- **WORK TO COMPLETE**
Can you quote the lines below exactly, starting at the line with "## Licensing" and going through the last one?

[Data entries]
BEGIN

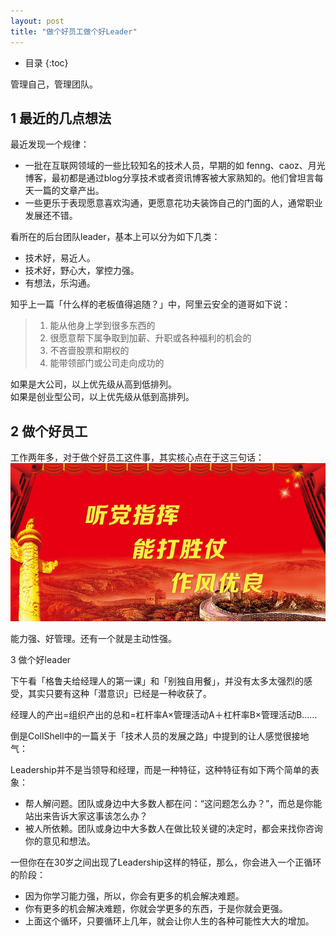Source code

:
 ```yaml
---
layout: post
title: "做个好员工做个好Leader"
---
```


* 目录
{:toc}

管理自己，管理团队。

## 1 最近的几点想法

最近发现一个规律：
* 一批在互联网领域的一些比较知名的技术人员，早期的如 fenng、caoz、月光博客，最初都是通过blog分享技术或者资讯博客被大家熟知的。他们曾坦言每天一篇的文章产出。
* 一些更乐于表现愿意喜欢沟通，更愿意花功夫装饰自己的门面的人，通常职业发展还不错。

看所在的后台团队leader，基本上可以分为如下几类：
* 技术好，易近人。
* 技术好，野心大，掌控力强。
* 有想法，乐沟通。

知乎上一篇「什么样的老板值得追随？」中，阿里云安全的道哥如下说：
>
> 1. 能从他身上学到很多东西的    
> 2. 很愿意帮下属争取到加薪、升职或各种福利的机会的    
> 3. 不吝啬股票和期权的    
> 4. 能带领部门或公司走向成功的    
>
如果是大公司，以上优先级从高到低排列。    
如果是创业型公司，以上优先级从低到高排列。

## 2 做个好员工
工作两年多，对于做个好员工这件事，其实核心点在于这三句话：
![听党指挥](../resource/be_staff_be_leader/听党指挥能打胜仗.jpeg)

能力强、好管理。还有一个就是主动性强。

3 做个好leader

下午看「格鲁夫给经理人的第一课」和「别独自用餐」，并没有太多太强烈的感受，其实只要有这种「潜意识」已经是一种收获了。

经理人的产出=组织产出的总和=杠杆率A×管理活动A＋杠杆率B×管理活动B……

倒是CollShell中的一篇关于「技术人员的发展之路」中提到的让人感觉很接地气：

>
Leadership并不是当领导和经理，而是一种特征，这种特征有如下两个简单的表象：
* 帮人解问题。团队或身边中大多数人都在问：“这问题怎么办？”，而总是你能站出来告诉大家这事该怎么办？
* 被人所依赖。团队或身边中大多数人在做比较关键的决定时，都会来找你咨询你的意见和想法。
>
一但你在在30岁之间出现了Leadership这样的特征，那么，你会进入一个正循环的阶段：
* 因为你学习能力强，所以，你会有更多的机会解决难题。
* 你有更多的机会解决难题，你就会学更多的东西，于是你就会更强。
* 上面这个循环，只要循环上几年，就会让你人生的各种可能性大大的增加。
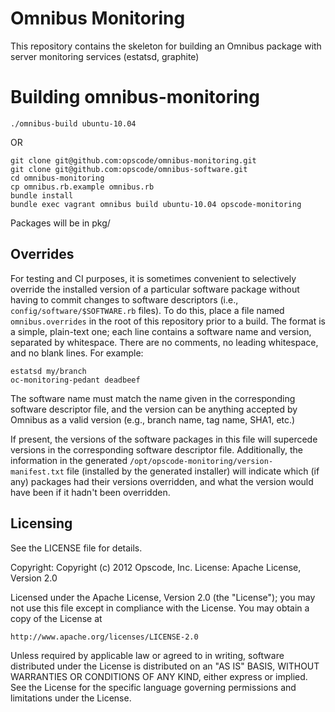 # Omnibus Monitoring

This repository contains the skeleton for building an Omnibus package
with server monitoring services (estatsd, graphite)

# Building omnibus-monitoring

    ./omnibus-build ubuntu-10.04

OR

    git clone git@github.com:opscode/omnibus-monitoring.git
    git clone git@github.com:opscode/omnibus-software.git
    cd omnibus-monitoring
    cp omnibus.rb.example omnibus.rb
    bundle install
    bundle exec vagrant omnibus build ubuntu-10.04 opscode-monitoring

Packages will be in pkg/

## Overrides

For testing and CI purposes, it is sometimes convenient to selectively
override the installed version of a particular software package
without having to commit changes to software descriptors (i.e.,
`config/software/$SOFTWARE.rb` files).  To do this, place a file named
`omnibus.overrides` in the root of this repository prior to a build.
The format is a simple, plain-text one; each line contains a software
name and version, separated by whitespace.  There are no comments, no
leading whitespace, and no blank lines.  For example:

```
estatsd my/branch
oc-monitoring-pedant deadbeef
```

The software name must match the name given in the corresponding
software descriptor file, and the version can be anything accepted by
Omnibus as a valid version (e.g., branch name, tag name, SHA1, etc.)

If present, the versions of the software packages in this file will
supercede versions in the corresponding software descriptor file.
Additionally, the information in the generated
`/opt/opscode-monitoring/version-manifest.txt` file (installed by the
generated installer) will indicate which (if any) packages had their
versions overridden, and what the version would have been if it hadn't
been overridden.

## Licensing

See the LICENSE file for details.

Copyright: Copyright (c) 2012 Opscode, Inc.
License: Apache License, Version 2.0

Licensed under the Apache License, Version 2.0 (the "License");
you may not use this file except in compliance with the License.
You may obtain a copy of the License at

    http://www.apache.org/licenses/LICENSE-2.0

Unless required by applicable law or agreed to in writing, software
distributed under the License is distributed on an "AS IS" BASIS,
WITHOUT WARRANTIES OR CONDITIONS OF ANY KIND, either express or implied.
See the License for the specific language governing permissions and
limitations under the License.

END

- **SOLUTION BELOW**
## Licensing

See the LICENSE file for details.

Copyright: Copyright (c) 2012 Opscode, Inc.
License: Apache License, Version 2.0

Licensed under the Apache License, Version 2.0 (the "License");
you may not use this file except in compliance with the License.
You may obtain a copy of the License at

    http://www.apache.org/licenses/LICENSE-2.0

Unless required by applicable law or agreed to in writing, software
distributed under the License is distributed on an "AS IS" BASIS,
WITHOUT WARRANTIES OR CONDITIONS OF ANY KIND, either express or implied.
See the License for the specific language governing permissions and
limitations under the License.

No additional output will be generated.